Eigentlich ist die „französische Kunst des Krieges“ so brutal wie die jedes Krieges, auch eines britischen, deutschen, amerikanischen etc. Doch Alexis Jenni arbeitet Spezifika heraus. So bemerkt der ästhetisch sensible Salagnon schon 1944: „Das amerikanische Kriegsmaterial greift organische Formen auf, dachte er; es ist konzipiert wie eine muskelbedeckende Haut, man hat ihm Formen gegeben, die dem menschlichen Körper gut angepasst sind. Die Deutschen dagegen denken in grauen Volumen, ihr Design ist schöner, klarer und unmenschlicher, wie ein eiserner Wille; kantig wie unwiderlegbare Argumente.“ Und später, viel später, stellt der Erzähler bezüglich der französischen Sprache fest, sie sei „von einem Ende der Welt bis ans andere die internationale Sprache des Verhörs“ gewesen.

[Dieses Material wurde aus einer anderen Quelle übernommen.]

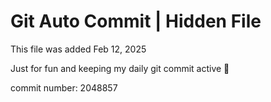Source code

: # Git Auto Commit | Hidden File

This file was added Feb 12, 2025

Just for fun and keeping my daily git commit active 🤪

commit number: 2048857
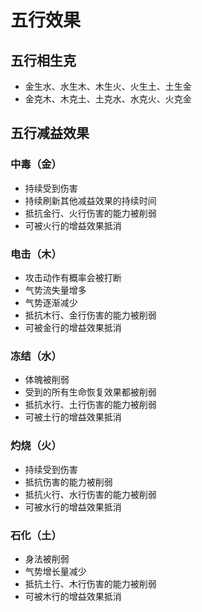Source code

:# 五行效果

## 五行相生克
- 金生水、水生木、木生火、火生土、土生金
- 金克木、木克土、土克水、水克火、火克金

## 五行减益效果

### 中毒（金）
- 持续受到伤害
- 持续刷新其他减益效果的持续时间
- 抵抗金行、火行伤害的能力被削弱
- 可被火行的增益效果抵消

### 电击（木）
- 攻击动作有概率会被打断
- 气势流失量增多
- 气势逐渐减少
- 抵抗木行、金行伤害的能力被削弱
- 可被金行的增益效果抵消

### 冻结（水）
- 体魄被削弱
- 受到的所有生命恢复效果都被削弱
- 抵抗水行、土行伤害的能力被削弱
- 可被土行的增益效果抵消

### 灼烧（火）
- 持续受到伤害
- 抵抗伤害的能力被削弱
- 抵抗火行、水行伤害的能力被削弱
- 可被水行的增益效果抵消

### 石化（土）
- 身法被削弱
- 气势增长量减少
- 抵抗土行、木行伤害的能力被削弱
- 可被木行的增益效果抵消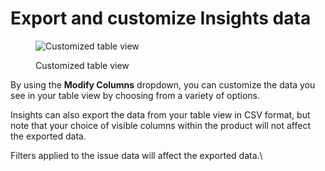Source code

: # Export and customize Insights data

<figure><img src="https://lh5.googleusercontent.com/qvNMtTudflGgqnlZTSCbZsVTHjpZ7PkuUqxB-6ydnRpo2tzJNamTMVCAQMTWkWI6RGzPQcWud9HJTfFyr0YSLoDdhyXZaIHCDX7lfrBBq27lrdqGTjCaMxi3eZH8z_bRNYKeynhMTtnCgIAvZ0SlGbU" alt="Customized table view"><figcaption><p>Customized table view</p></figcaption></figure>

By using the **Modify Columns** dropdown, you can customize the data you see in your table view by choosing from a variety of options.

Insights can also export the data from your table view in CSV format, but note that your choice of visible columns within the product will not affect the exported data.

Filters applied to the issue data will affect the exported data.\\
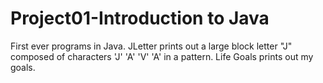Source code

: # Project01-Introduction to Java
First ever programs in Java. JLetter prints out a large block letter "J" composed of characters 'J' 'A' 'V' 'A' in a pattern.
Life Goals prints out my goals.

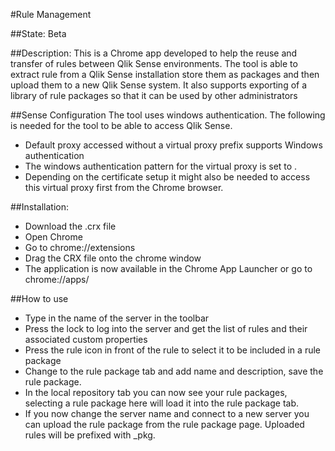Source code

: #Rule Management

##State:
Beta

##Description:
This is a Chrome app developed to help the reuse and transfer of rules between
Qlik Sense environments. The tool is able to extract rule from a Qlik Sense
installation store them as packages and then upload them to a new Qlik Sense
system. It also supports exporting of a library of rule packages so that it can
be used by other administrators

##Sense Configuration
The tool uses windows authentication. The following is needed for the tool to be
able to access Qlik Sense.
* Default proxy accessed without a virtual proxy prefix supports Windows authentication
* The windows authentication pattern for the virtual proxy is set to .
* Depending on the certificate setup it might also be needed to access this virtual proxy first from the Chrome browser.

##Installation:
* Download the .crx file
* Open Chrome
* Go to chrome://extensions
* Drag the CRX file onto the chrome window
* The application is now available in the Chrome App Launcher or go to chrome://apps/

##How to use
* Type in the name of the server in the toolbar
* Press the lock to log into the server and get the list of rules and their associated custom properties
* Press the rule icon in front of the rule to select it to be included in a rule package
* Change to the rule package tab and add name and description, save the rule package.
* In the local repository tab you can now see your rule packages, selecting a rule package here will load it into the rule package tab.
* If you now change the server name and connect to a new server you can upload the rule package from the rule package page. Uploaded rules will be prefixed with _pkg.
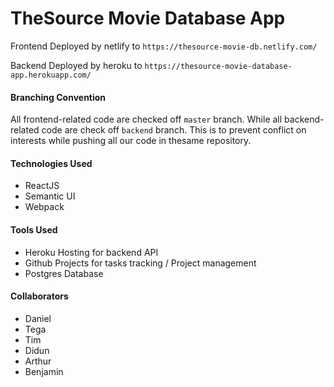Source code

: # TheSource Movie Database App

Frontend Deployed by netlify to `https://thesource-movie-db.netlify.com/` 

Backend Deployed by heroku to `https://thesource-movie-database-app.herokuapp.com/` 


#### Branching Convention
All frontend-related code are checked off `master` branch. While all backend-related code are check off `backend` branch.
This is to prevent conflict on interests while pushing all our code in thesame repository.


#### Technologies Used

- ReactJS
- Semantic UI
- Webpack


#### Tools Used
- Heroku Hosting for backend API
- Github Projects for tasks tracking / Project management
- Postgres Database



#### Collaborators

- Daniel 
- Tega
- Tim
- Didun
- Arthur
- Benjamin
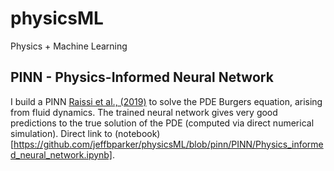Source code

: # physicsML
Physics + Machine Learning

## PINN - Physics-Informed Neural Network
I build a PINN [Raissi et al., (2019)](https://www.sciencedirect.com/science/article/pii/S0021999118307125) to solve the PDE Burgers equation, arising from fluid dynamics.  The trained neural network gives very good predictions to the true solution of the PDE (computed via direct numerical simulation).  Direct link to (notebook)[https://github.com/jeffbparker/physicsML/blob/pinn/PINN/Physics_informed_neural_network.ipynb].
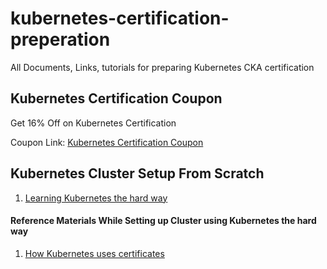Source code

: # kubernetes-certification-preperation
All Documents, Links, tutorials for preparing Kubernetes CKA certification

## Kubernetes Certification Coupon

Get 16% Off on Kubernetes Certification

Coupon Link: [Kubernetes Certification Coupon](https://ecoursedeals.com/kubernetes-certification-cka-coupon-100-off-bundle/)

## Kubernetes Cluster Setup From Scratch

1. [Learning Kubernetes the hard way](https://github.com/kelseyhightower/kubernetes-the-hard-way)

#### Reference Materials While Setting up Cluster using Kubernetes the hard way

1. [How Kubernetes uses certificates](https://www.youtube.com/watch?v=gXz4cq3PKdg)
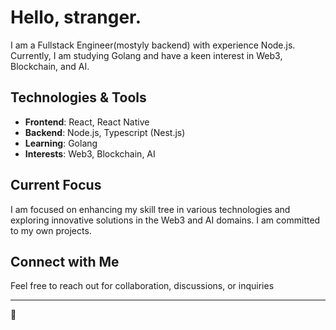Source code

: # Hello, stranger.

I am a Fullstack Engineer(mostyly backend) with experience Node.js. Currently, I am studying Golang and have a keen interest in Web3, Blockchain, and AI.

## Technologies & Tools

- **Frontend**: React, React Native
- **Backend**: Node.js, Typescript (Nest.js)
- **Learning**: Golang
- **Interests**: Web3, Blockchain, AI

## Current Focus

I am focused on enhancing my skill tree in various technologies and exploring innovative solutions in the Web3 and AI domains. 
I am committed to my own projects.


## Connect with Me

Feel free to reach out for collaboration, discussions, or inquiries

---

🤖
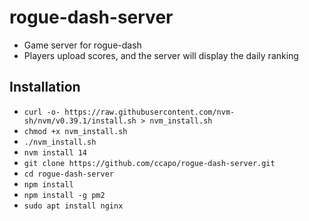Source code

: # rogue-dash-server
* Game server for rogue-dash
* Players upload scores, and the server will display the daily ranking

## Installation
* `curl -o- https://raw.githubusercontent.com/nvm-sh/nvm/v0.39.1/install.sh > nvm_install.sh`
* `chmod +x nvm_install.sh`
* `./nvm_install.sh`
* `nvm install 14`
* `git clone https://github.com/ccapo/rogue-dash-server.git`
* `cd rogue-dash-server`
* `npm install`
* `npm install -g pm2`
* `sudo apt install nginx`
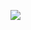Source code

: [![](https://www.codewars.com/users/zerthmonk/badges/micro)](https://www.codewars.com/users/zerthmonk)
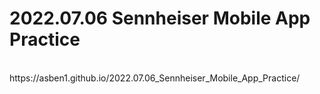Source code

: # 2022.07.06 Sennheiser Mobile App Practice
<br>
https://asben1.github.io/2022.07.06_Sennheiser_Mobile_App_Practice/

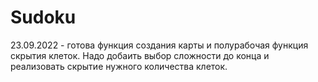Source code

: # Sudoku
23.09.2022 - готова функция создания карты и полурабочая функция скрытия клеток. Надо добаить выбор сложности до конца и реализовать скрытие нужного количества клеток.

Immerhin gewesen. Doch der Krieg geht weiter, ist in die Vorstädte Frankreichs verlagert worden. Und hat wieder seine Besonderheiten, die sich aus der nicht so fernen Geschichte erklären. Neukölln ist eben nicht überall, Voracieux-les-Bredins ist anders.

Auch wenn die Erzähltechnik Alexis Jennis im letzten Abschnitt des Romans leider qualitativ absackt, hat er doch ein sehr starkes Buch geschrieben, das zu Recht 2011 mit dem Prix Goncourt, dem höchsten französischen Literaturpreis, geehrt wurde. Uli Wittmann hat eine kongeniale Übersetzung des reinen Textes geliefert. Die „Kunst des Krieges“ aber ins Deutsche zu übertragen, muss der Leser selbst leisten. Aktuelle Anlässe dafür sind trotz und gerade wegen der anderen Geschichte ausreichend vorhanden.

Alexis Jenni: Die französische Kunst des Krieges.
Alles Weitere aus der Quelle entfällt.